Re: friends of Ernie

Tim O'Connor (tim@roughdraft.org)
Sun, 11 Oct 1998 18:47:07 -0500

At 6:04 PM -0400 on 10/11/98, you wrote:

> I found Soldier's Home deeply moving. I'm not quite sure if it's one of his
> better known short stories but the way that Krebbs tells his mother he
>doesn't
> love her and then as she starts to cry, gives in and says it even though he
> doesn't mean it is very reminiscent to me of the inner conflict in Salinger
> characters dealing with their contempt for oblivious people yet their
> desperate need for companionship.

Yes, that story is very disturbing.  Hemingway's own mother, when he was
back from the war and not entirely sure about his prospects for the future,
eventually kicked him out and wrote him a pious note that said, in effect,
a mother's love is like a bank, with deposits and withdrawals made, and
that Hemingway -- through his aimlessness and what she saw as his lack of
morality -- had overdrawn his account.  It was an astonishingly hostile
communication, and so it never surprises me to see unsympathetic mothers in
Hemingway.  (After Hemingway's father committed suicide with a handgun,
Mrs.
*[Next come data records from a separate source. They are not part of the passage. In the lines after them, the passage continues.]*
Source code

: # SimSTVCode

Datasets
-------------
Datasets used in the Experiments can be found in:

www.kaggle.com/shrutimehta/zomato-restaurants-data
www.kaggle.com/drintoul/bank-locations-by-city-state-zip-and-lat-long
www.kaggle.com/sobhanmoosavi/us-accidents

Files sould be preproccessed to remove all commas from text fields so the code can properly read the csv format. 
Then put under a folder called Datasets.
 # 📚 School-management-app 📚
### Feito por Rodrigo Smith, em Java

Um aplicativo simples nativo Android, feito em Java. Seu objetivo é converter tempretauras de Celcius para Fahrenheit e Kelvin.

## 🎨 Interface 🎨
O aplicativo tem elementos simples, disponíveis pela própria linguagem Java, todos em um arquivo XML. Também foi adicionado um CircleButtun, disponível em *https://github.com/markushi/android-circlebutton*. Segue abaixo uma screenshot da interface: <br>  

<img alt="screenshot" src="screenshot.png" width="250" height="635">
H. mailed the gun to Ernest -- another indication of her incomparable
sensitivity.)

Myself, I've been mulling over "Fathers and Sons" a lot lately.
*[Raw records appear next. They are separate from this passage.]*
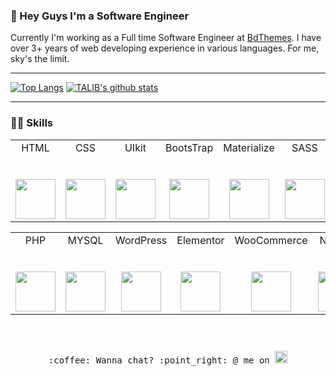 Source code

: ### 👋 Hey Guys I'm a Software Engineer
Currently I'm working as a Full time Software Engineer at <a href="https://bdthemes.com">BdThemes</a>. I have over 3+ years of web developing experience in various languages. For me, sky's the limit.

---
[![Top Langs](https://github-readme-stats.vercel.app/api/top-langs/?username=abutalib4599&layout=compact&hide=scss,css&theme=radical&count_private=true&hide_rank=true&langs_count=4)](https://github.com/abutalib4599/github-readme-stats)
[![TALIB's github stats](https://github-readme-stats.vercel.app/api?username=abutalib4599&show_icons=true&theme=radical&hide=prs&count_private=true)](https://github.com/abutalib4599/github-readme-stats)

---
### 👨‍💻 Skills

<table>
  <tbody>
    <tr valign="top">
      <td width="14.28%" align="center">
        <span>HTML</span><br><br><br>
        <img height="64px" src="https://cdn.svgporn.com/logos/html-5.svg">
      </td>
      <td width="14.28%" align="center">
        <span>CSS</span><br><br><br>
        <img height="64px" src="https://cdn.svgporn.com/logos/css-3.svg">
      </td>
      <td width="14.28%" align="center">
        <span>UIkit</span><br><br><br>
        <img height="64px" src="https://cdn.svgporn.com/logos/uikit.svg">
      </td>
      <td width="14.28%" align="center">
        <span>BootsTrap</span><br><br><br>
        <img height="64px" src="https://cdn.svgporn.com/logos/bootstrap.svg">
      </td>
      <td width="14.28%" align="center">
        <span>Materialize</span><br><br><br>
        <img height="64px" src="https://cdn.svgporn.com/logos/materializecss.svg">
      </td>
      <td width="14.28%" align="center">
        <span>SASS</span><br><br><br>
        <img height="64px" src="https://cdn.svgporn.com/logos/sass.svg">
      </td>
      <td width="14.28%" align="center">
        <span>JavaScript</span><br><br><br>
        <img height="64px" src="https://cdn.svgporn.com/logos/javascript.svg">
      </td>
      <td width="14.28%" align="center">
        <span>jQuery</span><br><br><br>
        <img height="64px" src="https://cdn.svgporn.com/logos/jquery.svg">
      </td>
      <td width="14.28%" align="center">
        <span>VueJs</span><br><br><br>
        <img height="64px" src="https://cdn.svgporn.com/logos/vue.svg">
      </td>
      <td width="14.28%" align="center">
        <span>VuetifyJs</span><br><br><br>
        <img height="64px" src="https://cdn.svgporn.com/logos/vuetifyjs.svg">
      </td>
      <td width="14.28%" align="center">
        <span>React</span><br><br><br>
        <img height="64px" src="https://cdn.svgporn.com/logos/react.svg">
      </td>
    </tr>
      </tbody>
</table>

<table>
  <tbody>
    <tr valign="top">
      <td width="14.28%" align="center">
        <span>PHP</span><br><br><br>
        <img height="64px" src="https://cdn.svgporn.com/logos/php.svg">
      </td>
      <td width="14.28%" align="center">
        <span>MYSQL</span><br><br><br>
        <img height="64px" src="https://cdn.svgporn.com/logos/mysql.svg">
      </td>
      <td width="14.28%" align="center">
        <span>WordPress</span><br><br><br>
        <img height="64px" src="https://cdn.svgporn.com/logos/wordpress-icon.svg">
      </td>
      <td width="14.28%" align="center">
        <span>Elementor</span><br><br><br>
        <img height="64px" src="https://elementor.com/wp-content/uploads/2020/09/elementor-logo.svg">
      </td>
      <td width="14.28%" align="center">
        <span>WooCommerce</span><br><br><br>
        <img height="64px" src="https://cdn.svgporn.com/logos/woocommerce-icon.svg">
      </td>
      <td width="14.28%" align="center">
        <span>NodeJs</span><br><br><br>
        <img height="64px" src="https://cdn.svgporn.com/logos/nodejs.svg">
      </td>
      <td width="14.28%" align="center">
        <span>MongoDB</span><br><br><br>
        <img height="64px" src="https://cdn.svgporn.com/logos/mongodb.svg">
      </td>
      <td width="14.28%" align="center">
        <span>Firebase</span><br><br><br>
        <img height="64px" src="https://cdn.svgporn.com/logos/firebase.svg">
      </td>
      <td width="14.28%" align="center">
        <span>ExpressJs</span><br><br><br>
        <img height="64px" src="https://cdn.svgporn.com/logos/express.svg">
      </td>
      <td width="14.28%" align="center">
        <span>Github</span><br><br><br>
        <img height="64px" src="https://cdn.svgporn.com/logos/github-icon.svg">
      </td>
    </tr>
      </tbody>
</table>

<p align="center">
  <samp>
    <br><br>:coffee: Wanna chat? :point_right: @ me on
    <a href="https://messenger.com/abutalib4599/" target=”_blank”>
      <img src="https://cdn.svgporn.com/logos/massenger.svg" style="padding-top:10px"  width="20px"></a>
  </samp>
</p>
I think we often see in Salinger the need in his characters to reach out to
other people but also the compulsion to withdraw from them.  I thought
about this a lot today, because, as I said in an earlier message, I was
heading out for what I had hoped would be a nice walk in the sun, but when
I got to Central Park (near our favorite lagoon and its ducks), there were
the remains of a parade, and the streets were mobbed, and it was
unpleasant, and all my hopes of a bit of peaceful wandering in the sun were
dashed, and I thought of Holden wandering these same streets looking for
something, anything, and feeling the frequent need to back off from
whatever might happen.

They've just cleaned off and rededicated Grand Central Terminal here, where
Holden sleeps on a bench, and it occurred to me that at some point it might
be entertaining to put up some pictures on the list web page -- of the
lagoon, of the waiting room in Grand Central, of the Indian canoe -- for
subscribers who might want to see what Salinger is writing about but who
may not get to NYC any time soon.

At the same time, of course, there are some things that might be better
left to the imagination.  As Horwitz might say, Whaddaya think?